WORK INSTRUCTIONS: Which lines of the data hold the word "learning"? Copy all of them.

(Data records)
◆ ◆ ◆

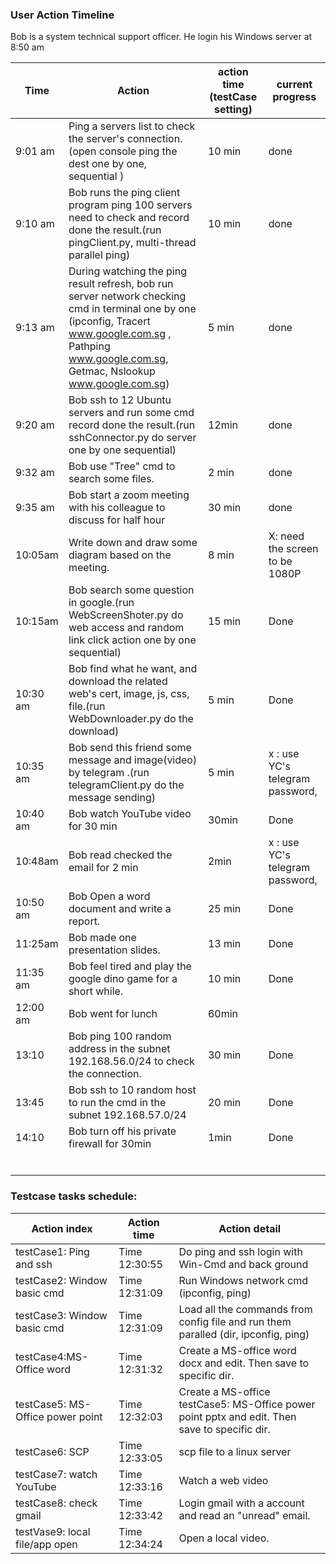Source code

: ### User Action Timeline 



Bob is a system technical support officer. He login his Windows server at 8:50 am

| Time     | Action                                                       | action time (testCase setting) | current progress                |
| -------- | ------------------------------------------------------------ | ------------------------------ | ------------------------------- |
| 9:01 am  | Ping a servers list to check the server's connection. (open console ping the dest one by one, sequential ) | 10 min                         | done                            |
| 9:10 am  | Bob runs the ping client program ping 100 servers need to check and record done the result.(run pingClient.py, multi-thread parallel ping) | 10 min                         | done                            |
| 9:13 am  | During watching the ping result refresh, bob run server network checking cmd in terminal one by one (ipconfig, Tracert www.google.com.sg , Pathping www.google.com.sg, Getmac, Nslookup www.google.com.sg) | 5 min                          | done                            |
| 9:20 am  | Bob ssh to 12 Ubuntu servers and run some cmd  record done the result.(run sshConnector.py do server one by one sequential) | 12min                          | done                            |
| 9:32 am  | Bob use "Tree" cmd to search some files.                     | 2 min                          | done                            |
| 9:35 am  | Bob start a zoom meeting with his colleague to discuss for half hour | 30 min                         | done                            |
| 10:05am  | Write down and draw some diagram based on the meeting.       | 8 min                          | X: need the screen to be 1080P  |
| 10:15am  | Bob search some question in google.(run WebScreenShoter.py do web access and random link click action one by one sequential) | 15 min                         | Done                            |
| 10:30 am | Bob find what he want, and download the related web's cert, image, js, css,  file.(run WebDownloader.py do the download) | 5 min                          | Done                            |
| 10:35 am | Bob send this friend some message and image(video) by telegram .(run telegramClient.py do the message sending) | 5 min                          | x : use YC's telegram password, |
| 10:40 am | Bob watch YouTube video for 30 min                           | 30min                          | Done                            |
| 10:48am  | Bob read checked the email for 2 min                         | 2min                           | x : use YC's telegram password, |
| 10:50 am | Bob Open a word document and write a report.                 | 25 min                         | Done                            |
| 11:25am  | Bob made one presentation slides.                            | 13 min                         | Done                            |
| 11:35 am | Bob feel tired and play the google dino game for a short while. | 10 min                         | Done                            |
| 12:00 am | Bob went for lunch                                           | 60min                          |                                 |
| 13:10    | Bob ping 100 random address  in the subnet 192.168.56.0/24 to check the connection. | 30 min                         | Done                            |
| 13:45    | Bob ssh to 10 random host to run the cmd in the subnet 192.168.57.0/24 | 20 min                         | Done                            |
| 14:10    | Bob turn off his private firewall for 30min                  | 1min                           | Done                            |
|          |                                                              |                                |                                 |
|          |                                                              |                                |                                 |
|          |                                                              |                                |                                 |
|          |                                                              |                                |                                 |
|          |                                                              |                                |                                 |
|          |                                                              |                                |                                 |



### Testcase tasks schedule:

| Action index                     | Action time   | Action detail                                                |
| -------------------------------- | ------------- | ------------------------------------------------------------ |
| testCase1: Ping and ssh          | Time 12:30:55 | Do ping and ssh login with Win-Cmd and back ground           |
| testCase2: Window basic cmd      | Time 12:31:09 | Run Windows network cmd (ipconfig, ping)                     |
| testCase3: Window basic cmd      | Time 12:31:09 | Load all the commands from config file and run them paralled (dir, ipconfig, ping) |
| testCase4:MS-Office word         | Time 12:31:32 | Create a MS-office word docx and edit. Then save to specific dir. |
| testCase5: MS-Office power point | Time 12:32:03 | Create a MS-office testCase5: MS-Office power point pptx and edit. Then save to specific dir. |
| testCase6: SCP                   | Time 12:33:05 | scp file to a linux server                                   |
| testCase7: watch YouTube         | Time 12:33:16 | Watch a web video                                            |
| testCase8: check gmail           | Time 12:33:42 | Login gmail with a account and read an "unread" email.       |
| testVase9: local file/app open   | Time 12:34:24 | Open a local video.                                          |





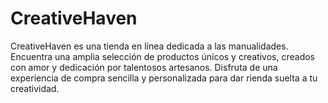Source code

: # CreativeHaven
CreativeHaven es una tienda en línea dedicada a las manualidades. Encuentra una amplia selección de productos únicos y creativos, creados con amor y dedicación por talentosos artesanos. Disfruta de una experiencia de compra sencilla y personalizada para dar rienda suelta a tu creatividad.
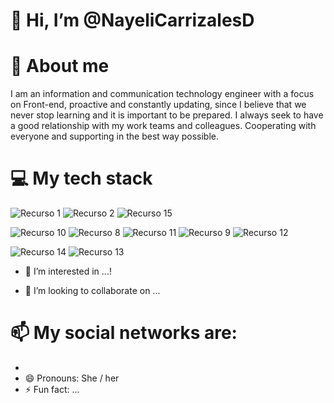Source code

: # 👋 Hi, I’m @NayeliCarrizalesD
<!---
> [!IMPORTANT]
> Useful information that users should know, even when skimming content.
--->
# 🌱 About me
I am an information and communication technology engineer with a focus on Front-end, proactive and constantly updating, since I believe that we never stop learning and it is important to be prepared. I always seek to have a good relationship with my work teams and colleagues. Cooperating with everyone and supporting in the best way possible.
# 💻 My tech stack
![Recurso 1](https://github.com/user-attachments/assets/76783c94-bb50-4fe8-a4fa-78ec59c90e9c)
![Recurso 2](https://github.com/user-attachments/assets/623d98d9-4b90-4b5f-b218-9c507afd1d2a)
![Recurso 15](https://github.com/user-attachments/assets/612d1cb8-f8ea-4db9-852d-d04da32b4a54)

![Recurso 10](https://github.com/user-attachments/assets/61b058a6-74a4-48a7-a730-9c7b73f4e586)
![Recurso 8](https://github.com/user-attachments/assets/a9a6f070-c374-4242-9144-e677dc3af790)
![Recurso 11](https://github.com/user-attachments/assets/5e4a721b-db25-4bdc-a881-9f770103ffbd)
![Recurso 9](https://github.com/user-attachments/assets/24123639-99bc-4b66-bccb-e6f631097366)
![Recurso 12](https://github.com/user-attachments/assets/36f0c644-b4f8-45cd-8206-930cabfe2256)

![Recurso 14](https://github.com/user-attachments/assets/204ef509-b3b9-4cd9-9d9c-2cb4f2b147c9)
![Recurso 13](https://github.com/user-attachments/assets/1b901678-d7ab-46f7-9494-4d9c76454752)


- 👀 I’m interested in ...!


<!--- 🌱 I’m currently learning ...-->
- 💞️ I’m looking to collaborate on ...
# 📫 My social networks are:
-  
- 😄 Pronouns: She / her 
- ⚡ Fun fact: ...

<!-- picture>
  <source media="(prefers-color-scheme: dark)" srcset="https://user-images.githubusercontent.com/25423296/163456776-7f95b81a-f1ed-45f7-b7ab-8fa810d529fa.png">
  <source media="(prefers-color-scheme: light)" srcset="https://user-images.githubusercontent.com/25423296/163456779-a8556205-d0a5-45e2-ac17-42d089e3c3f8.png">
  <img alt="Shows an illustrated sun in light mode and a moon with stars in dark mode." src="https://user-images.githubusercontent.com/25423296/163456779-a8556205-d0a5-45e2-ac17-42d089e3c3f8.png">
</picture>

<!---
NayeliCarrizalesD/NayeliCarrizalesD is a ✨ special ✨ repository because its `README.md` (this file) appears on your GitHub profile.
You can click the Preview link to take a look at your changes.
--->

◆ ◆ ◆

EXERCISE ANSWER:
I am an information and communication technology engineer with a focus on Front-end, proactive and constantly updating, since I believe that we never stop learning and it is important to be prepared. I always seek to have a good relationship with my work teams and colleagues. Cooperating with everyone and supporting in the best way possible.
<!--- 🌱 I’m currently learning ...-->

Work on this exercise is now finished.